In this study, we further analyzed relevant factors for the effective cases. Apart from the close relationship between normal intervertebral height and superior efficacy, we found this treatment was especially effective for LFJS patients with intermittent pricking pain. Most of the participants reported that the intermittent pricking pains especially position-shifting-induced pricking pain were utterly relieved, except for one participant who reported post-operation pain onset on the contralateral side. And for minority of the patients, the dull back pain still remained. We presume that the intermittent pricking pain was caused by joint synovium entrapment and the entrapped synovium was hyperalgesic, while the persistent dull pains were multifactorial. The EJCE can effectively clear away the entrapped synovium tissue.

Regarding the treatment modalities for LFJS, medial branch radiofrequency ablation was reported to be the evidence-based mature technique.11,12 However, due to the fact that the nerve fiber can regenerate, the efficacy is not permanent. The reported efficacy duration is 6 months to 1 year. This research testified that EJCE treatment would exert longer efficacy up to one to 2 years and possibly even longer. However, the possible limitation compared to radiofrequency ablation is that the indication of our technique is narrower. In contrast to radiofrequency ablation, only LFJS with the etiology of synovium entrapment is the indication for our procedure. However, no clinical examination available to determine the exact etiology of LFJS. In this research, we roughly determined the etiology of synovium entrapment through symptom characteristics and diagnostic intra-articular injections, it was not rigorous anyway. Therefore further research is required in this regard.

There are also some treatment modalities for refractory LFJS similar to our procedure. Moussa WM introduced a novel treatment named “Percutaneous radiofrequency facet capsule denervation”. In the procedure, the denervation target was shifted from the medial branch to the joint capsule, with the aim to denervate joint capsule. The indication and the underlying mechanism were different from ours.13

Scott M W Haufe introduced a novel treatment named “Endoscopic facet debridement”, which was similar to ours.14 The study did not identify the culprit facet joints and instead treated almost all the facet joints. The underlying mechanism was to remove the nociceptive nerve endings in the facet joint capsule. That was quite different from ours. We instead aimed to remove the entrapped hyperplastic joint synovium. Furthermore, the technical details of the surgery were not described in the article.
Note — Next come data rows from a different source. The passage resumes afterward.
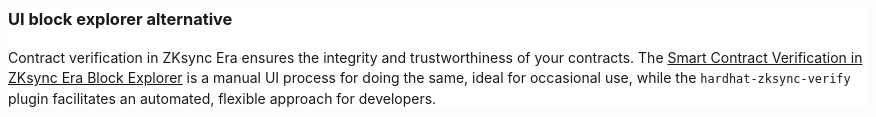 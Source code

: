 ### UI block explorer alternative

Contract verification in ZKsync Era ensures the integrity and trustworthiness of your contracts.
The [Smart Contract Verification in ZKsync Era Block Explorer](https://explorer.zksync.io/contracts/verify)
is a manual UI process for doing the same, ideal for occasional use,
while the `hardhat-zksync-verify` plugin facilitates an automated, flexible approach for developers.
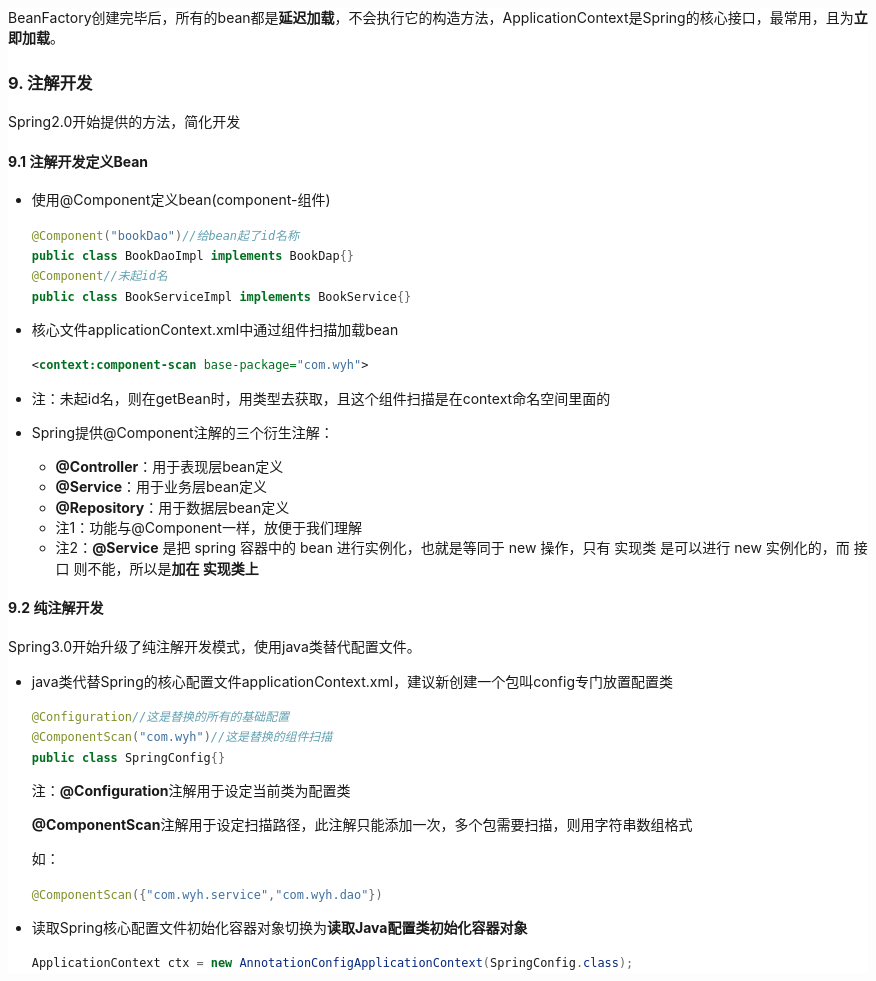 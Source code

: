   BeanFactory创建完毕后，所有的bean都是**延迟加载**，不会执行它的构造方法，ApplicationContext是Spring的核心接口，最常用，且为**立即加载**。



### 9. 注解开发

Spring2.0开始提供的方法，简化开发

#### 9.1 注解开发定义Bean

* 使用@Component定义bean(component-组件)

  ```java
  @Component("bookDao")//给bean起了id名称
  public class BookDaoImpl implements BookDap{}
  @Component//未起id名
  public class BookServiceImpl implements BookService{}
  ```

* 核心文件applicationContext.xml中通过组件扫描加载bean

  ```xml
  <context:component-scan base-package="com.wyh">
  ```

* 注：未起id名，则在getBean时，用类型去获取，且这个组件扫描是在context命名空间里面的

* Spring提供@Component注解的三个衍生注解：

  * **@Controller**：用于表现层bean定义
  * **@Service**：用于业务层bean定义
  * **@Repository**：用于数据层bean定义
  * 注1：功能与@Component一样，放便于我们理解
  * 注2：**@Service** 是把 spring 容器中的 bean 进行实例化，也就是等同于 new 操作，只有 实现类 是可以进行 new 实例化的，而 接口 则不能，所以是**加在 实现类上**

#### 9.2 纯注解开发

Spring3.0开始升级了纯注解开发模式，使用java类替代配置文件。

* java类代替Spring的核心配置文件applicationContext.xml，建议新创建一个包叫config专门放置配置类

  ```java
  @Configuration//这是替换的所有的基础配置
  @ComponentScan("com.wyh")//这是替换的组件扫描
  public class SpringConfig{}
  ```

  注：**@Configuration**注解用于设定当前类为配置类

  ​		**@ComponentScan**注解用于设定扫描路径，此注解只能添加一次，多个包需要扫描，则用字符串数组格式

  如：

  ```java
  @ComponentScan({"com.wyh.service","com.wyh.dao"})
  ```

* 读取Spring核心配置文件初始化容器对象切换为**读取Java配置类初始化容器对象**

  ```java
  ApplicationContext ctx = new AnnotationConfigApplicationContext(SpringConfig.class);
  ```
There were some limitations in our study. First, the sample size was too small, although one of the reasons was due to the concern that we could not guarantee there was no serious complications for the procedure, we implemented limited number of procedures in clinical practice. Second, no comparison group was available in the trial. We plan to have a more rigorous randomized controlled trial in the future. Furthermore, it was reported that the capsule has spinal functions of limiting rotation and resisting sliding during extension.15–17 Theoretically, the less damage to the capsule, the less complications there will be. Further study should focus on how to minimize the damage to the joint capsule during removing impinged synovium. For example, to apply endoscopes with smaller diameters in the procedure.

Conclusions

EJCE is an effective and safe procedure for refractory LFJS caused by joint synovium entrapment. The efficacy duration can last for up to 1 to 2 years.

Data Sharing Statement

All the clinical data are available from the corresponding author on reasonable request.

Ethical Approval

This study was approved by the ethical committee of the Nantong Hospital of Traditional Chinese Medicine, with the approval number of 20230515-1.

Funding

The study was funded by Nantong Science and Technology Bureau (MS22022084).

Disclosure

The authors report no conflicts of interest in this work.